Clustering is a vital tool when handling data making it a central part of data science. By grouping similar objects together, it helps us find what we are looking for. I don’t go to a bakery to find a book. Clustering is part of a wider idea in science as we are always faced with thousands of potential or actual measurements but we need to focus on the few which are relevant to the process we are trying to understand. I do not need to know the nuclear properties of the constituents of a gas to understand its properties, while measuring temperature, pressure and volume do throw a lot of light on that problem. In whatever branch of science we are working in, we are always trying to reduce the dimensionality of our data, to use the language of statistics and data analysis.

Many of the techniques we use will need a measure of distance and it is most natural to call upon the everyday distance as defined by any ruler – formally the Euclidean distances d where for example d^{2} = x^{2} + y^{2} + z^{2} for the distance between the origin and a point at (x,y,z) in 3-dimensions.
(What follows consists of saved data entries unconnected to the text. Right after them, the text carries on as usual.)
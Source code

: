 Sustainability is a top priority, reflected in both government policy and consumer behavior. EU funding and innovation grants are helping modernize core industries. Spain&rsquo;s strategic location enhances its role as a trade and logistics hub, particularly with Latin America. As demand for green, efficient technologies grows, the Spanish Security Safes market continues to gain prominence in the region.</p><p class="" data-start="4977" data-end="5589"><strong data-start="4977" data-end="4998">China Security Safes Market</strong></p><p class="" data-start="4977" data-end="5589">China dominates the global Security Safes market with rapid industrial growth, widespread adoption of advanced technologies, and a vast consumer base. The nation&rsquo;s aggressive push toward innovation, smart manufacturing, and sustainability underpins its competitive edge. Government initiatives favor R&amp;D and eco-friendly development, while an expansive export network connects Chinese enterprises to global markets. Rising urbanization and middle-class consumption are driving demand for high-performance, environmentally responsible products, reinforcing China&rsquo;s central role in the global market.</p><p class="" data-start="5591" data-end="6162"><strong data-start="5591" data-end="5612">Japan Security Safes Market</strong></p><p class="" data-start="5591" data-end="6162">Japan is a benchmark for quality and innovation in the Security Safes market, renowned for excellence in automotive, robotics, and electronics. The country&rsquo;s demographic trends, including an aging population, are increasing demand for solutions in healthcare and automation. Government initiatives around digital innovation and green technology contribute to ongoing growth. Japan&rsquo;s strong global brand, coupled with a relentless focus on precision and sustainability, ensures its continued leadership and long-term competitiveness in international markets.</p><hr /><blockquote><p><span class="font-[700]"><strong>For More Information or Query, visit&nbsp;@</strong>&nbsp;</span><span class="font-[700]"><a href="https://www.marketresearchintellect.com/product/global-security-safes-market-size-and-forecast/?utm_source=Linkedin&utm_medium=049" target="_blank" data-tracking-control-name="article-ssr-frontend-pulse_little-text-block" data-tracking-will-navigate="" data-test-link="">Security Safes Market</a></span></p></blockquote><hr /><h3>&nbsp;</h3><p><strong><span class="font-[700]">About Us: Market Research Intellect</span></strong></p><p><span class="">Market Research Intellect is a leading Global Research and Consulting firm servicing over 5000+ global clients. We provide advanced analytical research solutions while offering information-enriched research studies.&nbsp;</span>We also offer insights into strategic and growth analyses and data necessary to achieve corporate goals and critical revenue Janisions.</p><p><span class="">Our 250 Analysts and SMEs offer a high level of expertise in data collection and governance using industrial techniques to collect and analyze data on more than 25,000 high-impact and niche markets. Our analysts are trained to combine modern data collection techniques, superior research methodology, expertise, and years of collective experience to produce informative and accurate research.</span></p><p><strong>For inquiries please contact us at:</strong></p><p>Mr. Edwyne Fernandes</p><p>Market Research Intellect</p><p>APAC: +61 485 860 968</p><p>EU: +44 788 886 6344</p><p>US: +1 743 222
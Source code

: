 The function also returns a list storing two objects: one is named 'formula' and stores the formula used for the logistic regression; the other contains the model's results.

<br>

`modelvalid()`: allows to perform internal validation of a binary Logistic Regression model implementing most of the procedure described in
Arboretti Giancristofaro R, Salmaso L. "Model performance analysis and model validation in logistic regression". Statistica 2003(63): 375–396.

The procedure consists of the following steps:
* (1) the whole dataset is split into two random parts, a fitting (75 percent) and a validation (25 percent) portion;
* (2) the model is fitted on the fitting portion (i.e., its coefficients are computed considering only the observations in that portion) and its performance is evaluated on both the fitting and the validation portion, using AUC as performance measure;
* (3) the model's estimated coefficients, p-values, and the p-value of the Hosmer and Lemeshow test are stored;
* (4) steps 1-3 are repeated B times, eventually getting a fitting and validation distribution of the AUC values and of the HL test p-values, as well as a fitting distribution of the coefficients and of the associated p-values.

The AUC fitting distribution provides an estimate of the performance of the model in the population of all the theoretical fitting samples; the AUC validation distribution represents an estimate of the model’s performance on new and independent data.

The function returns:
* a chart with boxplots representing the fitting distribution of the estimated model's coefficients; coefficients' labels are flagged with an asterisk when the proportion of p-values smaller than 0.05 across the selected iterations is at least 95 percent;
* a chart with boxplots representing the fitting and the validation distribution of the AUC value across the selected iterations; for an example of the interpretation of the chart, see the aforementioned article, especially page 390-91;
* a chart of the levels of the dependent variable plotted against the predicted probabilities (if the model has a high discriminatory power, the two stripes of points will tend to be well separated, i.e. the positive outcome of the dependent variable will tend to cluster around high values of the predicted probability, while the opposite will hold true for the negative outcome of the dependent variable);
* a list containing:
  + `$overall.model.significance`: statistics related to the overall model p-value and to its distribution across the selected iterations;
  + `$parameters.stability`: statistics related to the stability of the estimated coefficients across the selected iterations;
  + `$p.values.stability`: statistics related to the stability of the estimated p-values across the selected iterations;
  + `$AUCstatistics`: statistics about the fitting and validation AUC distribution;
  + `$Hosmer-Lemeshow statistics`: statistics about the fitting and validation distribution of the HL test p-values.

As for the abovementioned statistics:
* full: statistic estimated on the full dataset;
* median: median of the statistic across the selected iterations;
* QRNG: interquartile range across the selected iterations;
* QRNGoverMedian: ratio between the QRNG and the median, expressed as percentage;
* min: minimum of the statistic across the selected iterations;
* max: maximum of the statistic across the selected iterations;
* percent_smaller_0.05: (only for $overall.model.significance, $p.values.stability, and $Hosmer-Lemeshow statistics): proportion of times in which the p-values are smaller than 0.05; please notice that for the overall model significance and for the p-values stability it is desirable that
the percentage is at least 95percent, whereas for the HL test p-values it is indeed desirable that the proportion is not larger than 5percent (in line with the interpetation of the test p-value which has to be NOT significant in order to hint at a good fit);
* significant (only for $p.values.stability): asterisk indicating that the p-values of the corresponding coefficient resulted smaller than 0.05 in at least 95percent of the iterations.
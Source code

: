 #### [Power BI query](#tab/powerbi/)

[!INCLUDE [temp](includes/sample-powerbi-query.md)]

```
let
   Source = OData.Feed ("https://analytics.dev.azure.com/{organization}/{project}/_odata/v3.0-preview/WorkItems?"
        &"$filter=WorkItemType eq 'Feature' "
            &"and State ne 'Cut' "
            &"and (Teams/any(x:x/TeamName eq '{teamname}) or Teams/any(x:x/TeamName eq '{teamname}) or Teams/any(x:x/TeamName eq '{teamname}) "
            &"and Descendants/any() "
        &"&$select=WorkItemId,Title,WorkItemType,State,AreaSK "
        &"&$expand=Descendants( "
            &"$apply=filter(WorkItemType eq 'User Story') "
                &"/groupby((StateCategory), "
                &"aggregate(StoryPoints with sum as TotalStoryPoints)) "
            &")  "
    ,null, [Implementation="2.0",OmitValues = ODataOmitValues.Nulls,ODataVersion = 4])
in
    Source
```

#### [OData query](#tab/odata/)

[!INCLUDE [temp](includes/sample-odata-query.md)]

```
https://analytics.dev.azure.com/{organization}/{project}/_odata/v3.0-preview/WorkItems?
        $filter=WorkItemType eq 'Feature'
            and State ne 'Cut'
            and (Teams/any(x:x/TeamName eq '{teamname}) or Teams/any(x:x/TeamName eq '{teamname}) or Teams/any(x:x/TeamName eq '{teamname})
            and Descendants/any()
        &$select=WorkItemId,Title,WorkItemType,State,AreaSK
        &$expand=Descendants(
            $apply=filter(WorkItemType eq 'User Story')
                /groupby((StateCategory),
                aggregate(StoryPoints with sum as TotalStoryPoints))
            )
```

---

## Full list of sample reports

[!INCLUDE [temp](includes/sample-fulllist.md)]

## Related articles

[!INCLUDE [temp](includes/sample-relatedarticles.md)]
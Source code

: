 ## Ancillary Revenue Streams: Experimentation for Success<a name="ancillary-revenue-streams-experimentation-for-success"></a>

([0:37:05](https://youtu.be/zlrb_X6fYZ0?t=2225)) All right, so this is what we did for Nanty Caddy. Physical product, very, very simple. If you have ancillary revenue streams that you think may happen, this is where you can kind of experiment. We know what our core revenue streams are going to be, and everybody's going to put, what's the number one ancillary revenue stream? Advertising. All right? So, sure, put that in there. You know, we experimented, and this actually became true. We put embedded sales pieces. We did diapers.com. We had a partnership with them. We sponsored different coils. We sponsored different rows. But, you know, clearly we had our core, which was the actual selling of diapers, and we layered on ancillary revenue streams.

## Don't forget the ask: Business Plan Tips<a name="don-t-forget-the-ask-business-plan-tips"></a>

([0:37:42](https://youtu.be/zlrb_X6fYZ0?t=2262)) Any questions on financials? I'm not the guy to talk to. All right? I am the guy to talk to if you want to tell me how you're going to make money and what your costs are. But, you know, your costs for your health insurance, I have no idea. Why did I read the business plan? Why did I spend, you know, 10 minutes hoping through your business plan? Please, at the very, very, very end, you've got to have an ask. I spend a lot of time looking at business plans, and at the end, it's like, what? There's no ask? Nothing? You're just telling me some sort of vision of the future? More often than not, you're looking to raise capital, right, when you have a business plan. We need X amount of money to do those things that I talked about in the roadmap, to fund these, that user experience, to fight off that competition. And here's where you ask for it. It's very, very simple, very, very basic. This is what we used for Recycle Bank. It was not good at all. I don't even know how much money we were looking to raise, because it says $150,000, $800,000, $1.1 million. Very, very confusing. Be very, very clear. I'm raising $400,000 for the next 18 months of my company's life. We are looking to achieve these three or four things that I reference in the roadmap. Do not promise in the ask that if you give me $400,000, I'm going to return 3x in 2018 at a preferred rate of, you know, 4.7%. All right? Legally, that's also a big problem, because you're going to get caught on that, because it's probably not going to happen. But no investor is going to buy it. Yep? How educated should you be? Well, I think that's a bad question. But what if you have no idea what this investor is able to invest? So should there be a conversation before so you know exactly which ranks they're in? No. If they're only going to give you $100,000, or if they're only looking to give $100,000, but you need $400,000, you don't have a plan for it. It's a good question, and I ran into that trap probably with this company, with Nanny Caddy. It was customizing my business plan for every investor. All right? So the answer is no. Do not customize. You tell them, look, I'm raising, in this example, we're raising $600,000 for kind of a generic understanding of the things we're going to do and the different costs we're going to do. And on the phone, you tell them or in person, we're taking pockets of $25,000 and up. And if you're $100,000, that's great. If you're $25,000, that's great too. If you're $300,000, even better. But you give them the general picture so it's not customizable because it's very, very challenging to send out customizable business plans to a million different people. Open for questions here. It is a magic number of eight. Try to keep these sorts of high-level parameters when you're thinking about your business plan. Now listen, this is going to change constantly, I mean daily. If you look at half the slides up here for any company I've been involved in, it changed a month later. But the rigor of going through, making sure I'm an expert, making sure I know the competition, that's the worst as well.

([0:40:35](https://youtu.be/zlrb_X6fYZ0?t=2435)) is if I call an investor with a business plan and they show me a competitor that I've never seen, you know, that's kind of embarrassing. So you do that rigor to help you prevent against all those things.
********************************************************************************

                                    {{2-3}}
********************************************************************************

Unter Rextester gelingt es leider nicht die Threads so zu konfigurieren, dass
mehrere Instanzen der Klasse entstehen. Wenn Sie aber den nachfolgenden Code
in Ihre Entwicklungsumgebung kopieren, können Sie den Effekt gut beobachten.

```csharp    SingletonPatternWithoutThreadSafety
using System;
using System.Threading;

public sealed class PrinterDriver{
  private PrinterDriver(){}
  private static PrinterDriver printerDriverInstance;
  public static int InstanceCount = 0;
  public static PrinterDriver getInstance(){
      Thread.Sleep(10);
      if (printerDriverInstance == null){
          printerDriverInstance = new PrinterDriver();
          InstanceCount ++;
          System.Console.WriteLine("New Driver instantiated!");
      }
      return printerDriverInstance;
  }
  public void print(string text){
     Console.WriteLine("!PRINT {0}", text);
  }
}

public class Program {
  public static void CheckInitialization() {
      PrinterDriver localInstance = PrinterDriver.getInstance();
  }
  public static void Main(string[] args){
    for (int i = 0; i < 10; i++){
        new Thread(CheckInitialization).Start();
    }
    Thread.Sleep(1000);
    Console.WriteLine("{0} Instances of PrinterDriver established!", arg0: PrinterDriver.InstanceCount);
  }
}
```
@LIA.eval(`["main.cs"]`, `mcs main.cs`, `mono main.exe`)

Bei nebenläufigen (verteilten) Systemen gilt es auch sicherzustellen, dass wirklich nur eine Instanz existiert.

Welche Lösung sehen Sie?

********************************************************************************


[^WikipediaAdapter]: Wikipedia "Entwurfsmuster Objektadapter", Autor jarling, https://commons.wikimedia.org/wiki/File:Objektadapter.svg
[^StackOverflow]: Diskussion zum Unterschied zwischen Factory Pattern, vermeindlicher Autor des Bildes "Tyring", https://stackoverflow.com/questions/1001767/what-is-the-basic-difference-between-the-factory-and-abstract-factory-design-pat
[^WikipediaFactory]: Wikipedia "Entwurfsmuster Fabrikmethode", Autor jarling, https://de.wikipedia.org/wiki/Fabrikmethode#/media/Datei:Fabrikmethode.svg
However, what if time is present? Time is very different from space. Mathematically it leads to new types of geometry for space-times, Lorentzian rather than Euclidean. The simplest example is the Minkowski space-time used for studying special relativity. James Clough and I have been using Minkowski space as part of our study of networks which have a sense of time built into them - Directed Acyclic Graphs (see my blog on Time Constrained Networks for instance). Essentially these networks have a time associated with each vertex and then any edges present always point in one direction in time, say from the more recent vertex to an older one. Typically the time is a real physical time but for these types of network one can always construct an effective if artificial time coordinate.

There are many types of data with a directed acyclic graph structure. Citation networks are excellent examples and we will use them to illustrate our ideas in the rest of this article. Each node in a citation network is a document. The edges represent the entries in the bibliography of one document which always reference older documents - our arrow of time. We have worked with several different types of citation network: academic paper networks based on sections of the arXiv paper repository, US Supreme court judgements, and patents. My blog on citation network modelling gives some more background and how I think about citation networks in general.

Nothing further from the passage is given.